[Saved entries]
● ● ● ● ●

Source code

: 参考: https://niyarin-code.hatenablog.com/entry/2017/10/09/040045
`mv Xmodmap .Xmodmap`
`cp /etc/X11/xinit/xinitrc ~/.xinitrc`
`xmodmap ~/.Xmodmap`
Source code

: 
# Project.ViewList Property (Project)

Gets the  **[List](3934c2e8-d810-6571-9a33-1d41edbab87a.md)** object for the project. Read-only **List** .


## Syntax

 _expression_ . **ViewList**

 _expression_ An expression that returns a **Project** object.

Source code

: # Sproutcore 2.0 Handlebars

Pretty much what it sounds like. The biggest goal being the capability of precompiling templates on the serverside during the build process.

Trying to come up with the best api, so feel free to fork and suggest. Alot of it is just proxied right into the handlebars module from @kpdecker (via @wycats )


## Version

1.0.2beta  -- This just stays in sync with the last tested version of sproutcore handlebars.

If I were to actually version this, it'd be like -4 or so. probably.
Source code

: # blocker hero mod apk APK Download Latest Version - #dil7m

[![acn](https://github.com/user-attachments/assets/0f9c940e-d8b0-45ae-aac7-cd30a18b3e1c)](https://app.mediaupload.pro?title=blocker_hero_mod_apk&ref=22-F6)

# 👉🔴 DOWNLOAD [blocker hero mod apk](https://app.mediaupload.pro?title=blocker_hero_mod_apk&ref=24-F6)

● ● ● ● ●

What this task involves:
Give every line above again, word for word.

Response box:
Source code

: 参考: https://niyarin-code.hatenablog.com/entry/2017/10/09/040045
`mv Xmodmap .Xmodmap`
`cp /etc/X11/xinit/xinitrc ~/.xinitrc`
`xmodmap ~/.Xmodmap`
Source code

: 
# Project.ViewList Property (Project)

Gets the  **[List](3934c2e8-d810-6571-9a33-1d41edbab87a.md)** object for the project. Read-only **List** .


## Syntax

 _expression_ . **ViewList**

 _expression_ An expression that returns a **Project** object.

Source code

: # Sproutcore 2.0 Handlebars

Pretty much what it sounds like. The biggest goal being the capability of precompiling templates on the serverside during the build process.

Trying to come up with the best api, so feel free to fork and suggest. Alot of it is just proxied right into the handlebars module from @kpdecker (via @wycats )


## Version

1.0.2beta  -- This just stays in sync with the last tested version of sproutcore handlebars.

If I were to actually version this, it'd be like -4 or so. probably.
Source code

: # blocker hero mod apk APK Download Latest Version - #dil7m

[![acn](https://github.com/user-attachments/assets/0f9c940e-d8b0-45ae-aac7-cd30a18b3e1c)](https://app.mediaupload.pro?title=blocker_hero_mod_apk&ref=22-F6)

# 👉🔴 DOWNLOAD [blocker hero mod apk](https://app.mediaupload.pro?title=blocker_hero_mod_apk&ref=24-F6)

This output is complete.